- **INSTRUCTIONS TO FOLLOW**:
Exactly as they appear below, repeat the lines from the one with "naturam fidei justificantis." through the one with "à Fide distincta.", and no others.

- **SUPPLIED RECORDS**:
>>>

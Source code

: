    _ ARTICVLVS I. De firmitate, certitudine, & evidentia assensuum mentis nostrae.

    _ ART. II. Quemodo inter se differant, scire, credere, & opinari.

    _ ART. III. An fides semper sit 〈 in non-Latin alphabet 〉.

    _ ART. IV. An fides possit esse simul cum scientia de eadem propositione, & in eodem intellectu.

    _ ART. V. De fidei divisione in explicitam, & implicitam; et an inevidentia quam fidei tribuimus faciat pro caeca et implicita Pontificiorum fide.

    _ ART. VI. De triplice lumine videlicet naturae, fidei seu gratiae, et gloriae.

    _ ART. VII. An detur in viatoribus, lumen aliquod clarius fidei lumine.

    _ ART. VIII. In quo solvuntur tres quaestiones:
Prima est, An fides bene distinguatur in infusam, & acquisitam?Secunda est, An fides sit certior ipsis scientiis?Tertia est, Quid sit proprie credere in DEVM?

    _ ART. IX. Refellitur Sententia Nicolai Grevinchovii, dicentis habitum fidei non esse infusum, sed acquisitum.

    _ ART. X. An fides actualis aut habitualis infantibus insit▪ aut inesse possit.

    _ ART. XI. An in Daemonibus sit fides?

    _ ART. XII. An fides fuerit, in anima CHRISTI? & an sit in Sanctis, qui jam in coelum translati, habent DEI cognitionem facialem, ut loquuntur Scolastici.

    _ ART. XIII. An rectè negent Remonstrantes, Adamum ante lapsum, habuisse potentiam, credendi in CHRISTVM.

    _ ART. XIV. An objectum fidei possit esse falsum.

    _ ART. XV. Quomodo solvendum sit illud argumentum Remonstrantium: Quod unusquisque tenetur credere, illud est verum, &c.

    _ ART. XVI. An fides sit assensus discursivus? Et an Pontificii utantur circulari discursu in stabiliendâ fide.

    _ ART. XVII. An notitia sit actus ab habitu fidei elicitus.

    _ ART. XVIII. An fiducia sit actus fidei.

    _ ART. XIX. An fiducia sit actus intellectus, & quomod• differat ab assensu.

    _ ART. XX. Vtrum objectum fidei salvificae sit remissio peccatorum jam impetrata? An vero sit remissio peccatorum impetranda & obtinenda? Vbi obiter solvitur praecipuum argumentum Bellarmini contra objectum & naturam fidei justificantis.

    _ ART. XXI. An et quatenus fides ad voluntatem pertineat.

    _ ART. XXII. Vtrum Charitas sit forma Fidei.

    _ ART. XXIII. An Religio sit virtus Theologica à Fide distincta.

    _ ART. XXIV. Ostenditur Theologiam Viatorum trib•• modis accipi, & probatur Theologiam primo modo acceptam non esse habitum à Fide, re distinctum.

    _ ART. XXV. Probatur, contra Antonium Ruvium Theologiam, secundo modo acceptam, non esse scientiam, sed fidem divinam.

<<<

- **SOLUTION FOR THIS PROBLEM**:
    _ ART. XX. Vtrum objectum fidei salvificae sit remissio peccatorum jam impetrata? An vero sit remissio peccatorum impetranda & obtinenda? Vbi obiter solvitur praecipuum argumentum Bellarmini contra objectum & naturam fidei justificantis.

    _ ART. XXI. An et quatenus fides ad voluntatem pertineat.

    _ ART. XXII. Vtrum Charitas sit forma Fidei.

    _ ART. XXIII. An Religio sit virtus Theologica à Fide distincta.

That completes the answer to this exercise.